By: D.J. Murphy, Senior Editor, Digital Content for Data Universe

Dystopian Thriller or Real-Life Threat? Writers’ Strike Provides Early Battleground for AI.

While concerns mostly unrelated to AI drove members of the Writers Guild of America (WGA) to walk off the job recently, media coverage of the dispute has centered on the technology and how it could render writers unnecessary. The labor union, which represents more than 11,000 professionals who write the scripts for films, broadcast and streaming TV shows and other entertainment, struck mostly over how writers are compensated for the work they do on shows for streaming services.  Within the last month, however, the topic of AI’s implications for creatives has swiftly shifted the flow of discussions and public interest in them.

Before November 2022—aside from those working on sci-fi—most writers likely gave little thought to AI’s impact on their profession.
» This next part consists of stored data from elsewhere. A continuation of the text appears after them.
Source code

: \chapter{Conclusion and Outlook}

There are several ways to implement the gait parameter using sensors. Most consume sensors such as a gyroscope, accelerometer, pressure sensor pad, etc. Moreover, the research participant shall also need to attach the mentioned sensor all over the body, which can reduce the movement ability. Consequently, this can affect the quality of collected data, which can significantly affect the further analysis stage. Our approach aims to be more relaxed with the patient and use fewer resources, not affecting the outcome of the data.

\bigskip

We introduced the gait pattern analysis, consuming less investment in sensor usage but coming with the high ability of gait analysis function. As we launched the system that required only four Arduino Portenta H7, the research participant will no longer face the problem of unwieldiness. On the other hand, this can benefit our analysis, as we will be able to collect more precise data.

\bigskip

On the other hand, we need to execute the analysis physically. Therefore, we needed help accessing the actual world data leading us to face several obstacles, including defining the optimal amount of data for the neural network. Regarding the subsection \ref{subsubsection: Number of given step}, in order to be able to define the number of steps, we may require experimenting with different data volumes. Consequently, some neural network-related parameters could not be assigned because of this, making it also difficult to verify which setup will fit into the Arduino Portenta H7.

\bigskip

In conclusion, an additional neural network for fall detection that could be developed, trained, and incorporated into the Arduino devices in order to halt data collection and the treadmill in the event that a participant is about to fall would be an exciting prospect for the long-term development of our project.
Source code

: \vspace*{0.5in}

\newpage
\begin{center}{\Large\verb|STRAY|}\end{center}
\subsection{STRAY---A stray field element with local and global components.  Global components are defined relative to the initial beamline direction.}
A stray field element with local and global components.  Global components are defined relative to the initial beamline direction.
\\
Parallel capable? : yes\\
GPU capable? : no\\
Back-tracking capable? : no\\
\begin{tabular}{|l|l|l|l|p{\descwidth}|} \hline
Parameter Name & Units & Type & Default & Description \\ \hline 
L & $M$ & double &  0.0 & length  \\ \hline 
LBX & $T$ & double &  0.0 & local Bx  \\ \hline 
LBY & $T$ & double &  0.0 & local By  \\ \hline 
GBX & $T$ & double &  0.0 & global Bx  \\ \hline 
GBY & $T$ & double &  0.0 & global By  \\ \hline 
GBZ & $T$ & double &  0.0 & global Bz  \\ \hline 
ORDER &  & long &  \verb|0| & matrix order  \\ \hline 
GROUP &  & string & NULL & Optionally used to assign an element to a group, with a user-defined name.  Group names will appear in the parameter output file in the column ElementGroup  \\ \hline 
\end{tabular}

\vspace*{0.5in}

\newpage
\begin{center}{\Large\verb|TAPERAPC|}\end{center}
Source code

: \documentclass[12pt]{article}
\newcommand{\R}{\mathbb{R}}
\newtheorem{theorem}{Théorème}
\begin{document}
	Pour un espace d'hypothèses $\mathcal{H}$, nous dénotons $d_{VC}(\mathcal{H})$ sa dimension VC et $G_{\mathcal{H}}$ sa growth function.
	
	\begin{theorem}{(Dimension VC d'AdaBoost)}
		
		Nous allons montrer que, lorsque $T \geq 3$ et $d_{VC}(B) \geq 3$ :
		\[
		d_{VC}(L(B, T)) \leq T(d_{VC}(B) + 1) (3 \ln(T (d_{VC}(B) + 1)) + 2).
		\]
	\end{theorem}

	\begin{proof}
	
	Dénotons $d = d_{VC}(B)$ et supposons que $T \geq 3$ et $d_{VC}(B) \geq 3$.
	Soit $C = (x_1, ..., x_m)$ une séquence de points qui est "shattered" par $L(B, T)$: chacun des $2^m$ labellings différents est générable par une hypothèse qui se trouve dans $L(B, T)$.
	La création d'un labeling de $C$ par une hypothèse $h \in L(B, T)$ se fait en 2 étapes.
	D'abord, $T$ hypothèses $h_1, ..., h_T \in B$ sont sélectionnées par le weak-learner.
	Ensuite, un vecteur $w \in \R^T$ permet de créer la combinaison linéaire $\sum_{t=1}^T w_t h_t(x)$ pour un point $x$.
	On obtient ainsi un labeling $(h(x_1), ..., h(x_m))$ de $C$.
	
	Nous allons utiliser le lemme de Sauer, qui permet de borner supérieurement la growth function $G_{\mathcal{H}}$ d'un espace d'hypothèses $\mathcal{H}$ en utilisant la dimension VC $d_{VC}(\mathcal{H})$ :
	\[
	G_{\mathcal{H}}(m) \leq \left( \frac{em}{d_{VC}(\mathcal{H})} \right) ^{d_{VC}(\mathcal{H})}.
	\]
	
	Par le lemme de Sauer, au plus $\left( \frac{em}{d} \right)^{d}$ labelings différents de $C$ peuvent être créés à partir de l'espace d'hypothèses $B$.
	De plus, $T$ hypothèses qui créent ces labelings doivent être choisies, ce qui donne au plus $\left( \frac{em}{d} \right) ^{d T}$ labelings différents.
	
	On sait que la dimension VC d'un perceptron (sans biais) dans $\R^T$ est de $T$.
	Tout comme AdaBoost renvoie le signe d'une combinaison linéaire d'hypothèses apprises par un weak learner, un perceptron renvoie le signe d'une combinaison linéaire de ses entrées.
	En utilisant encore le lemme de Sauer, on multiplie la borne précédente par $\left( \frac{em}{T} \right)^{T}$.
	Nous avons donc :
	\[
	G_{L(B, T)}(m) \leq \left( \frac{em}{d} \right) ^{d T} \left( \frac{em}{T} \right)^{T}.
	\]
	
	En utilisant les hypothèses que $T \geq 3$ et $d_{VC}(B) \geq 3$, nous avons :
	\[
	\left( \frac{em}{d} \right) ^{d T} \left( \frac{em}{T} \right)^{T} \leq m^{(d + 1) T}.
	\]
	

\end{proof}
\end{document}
The launch of ChatGPT, however, captured the concern of the public in a way AI had not been able to previously. People quickly separated into camps perceiving generative AI either as beneficial or as a career-ending foe. Even as many writers have begun testing the tool for their own idea generation and editing, the WGA is negotiating from the worst-case position: arguing AI will negatively impact its members and trying to ensure humans remain compensated for all entertainment writing. 

While it isn’t the primary concern of WGA negotiators, it is important to the ongoing debate and highlights the role of private industry in the evolving regulatory environment around the tech. 

This month, several executives including OpenAI’s Sam Altman testified in front of U.S. congressional committees offering their suggestions for the best ways to regulate AI. Additionally, MIT Tech Review published an article outlining ways that governing bodies around the world are attempting to address the potential risks and benefits of a future where AI could be life-changing with unintended positive and negative consequences.

The WGA strike and conversations around it starkly illustrate how societies have responded to massive technologist shifts with a mix of fear and hope, but not usually a realistic understanding of the true outcome. For more expert perspective on past technological advances and our inability to anticipate the future, consider reading the views of Rodney Brooks or this summary of Gates’/Amara’s Law

A close reading of the WGA’s position reflects many of the long-range concerns professionals in other industries will likely share about AI. According to a statement released on Twitter, the WGA has proposed “to regulate use of material produced using artificial intelligence or similar technologies [ensuring] the Companies can’t use AI to undermine writers’ working standards including compensation, residuals, separated rights and credits.”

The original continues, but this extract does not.